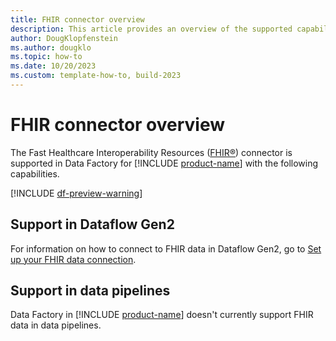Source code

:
 ```yaml
---
title: FHIR connector overview
description: This article provides an overview of the supported capabilities of the FHIR connector.
author: DougKlopfenstein
ms.author: dougklo
ms.topic: how-to
ms.date: 10/20/2023
ms.custom: template-how-to, build-2023
---
```


# FHIR connector overview

The Fast Healthcare Interoperability Resources ([FHIR&reg;](https://hl7.org/fhir)) connector is supported in Data Factory for [!INCLUDE [product-name](../includes/product-name.md)] with the following capabilities.

[!INCLUDE [df-preview-warning](includes/data-factory-preview-warning.md)]

## Support in Dataflow Gen2

For information on how to connect to FHIR data in Dataflow Gen2, go to [Set up your FHIR data connection](connector-fhir.md).

## Support in data pipelines

Data Factory in [!INCLUDE [product-name](../includes/product-name.md)] doesn't currently support FHIR data in data pipelines.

_ _ _ _ _

* **What is required**: Could you restate all of the data above word for word and skip every picture?

* **Answer space**:
Source code

:
 ```yaml
---
title: FHIR connector overview
description: This article provides an overview of the supported capabilities of the FHIR connector.
author: DougKlopfenstein
ms.author: dougklo
ms.topic: how-to
ms.date: 10/20/2023
ms.custom: template-how-to, build-2023
---
```


# FHIR connector overview

The Fast Healthcare Interoperability Resources ([FHIR&reg;](https://hl7.org/fhir)) connector is supported in Data Factory for [!INCLUDE [product-name](../includes/product-name.md)] with the following capabilities.

[!INCLUDE [df-preview-warning](includes/data-factory-preview-warning.md)]

## Support in Dataflow Gen2

For information on how to connect to FHIR data in Dataflow Gen2, go to [Set up your FHIR data connection](connector-fhir.md).

## Support in data pipelines

Data Factory in [!INCLUDE [product-name](../includes/product-name.md)] doesn't currently support FHIR data in data pipelines.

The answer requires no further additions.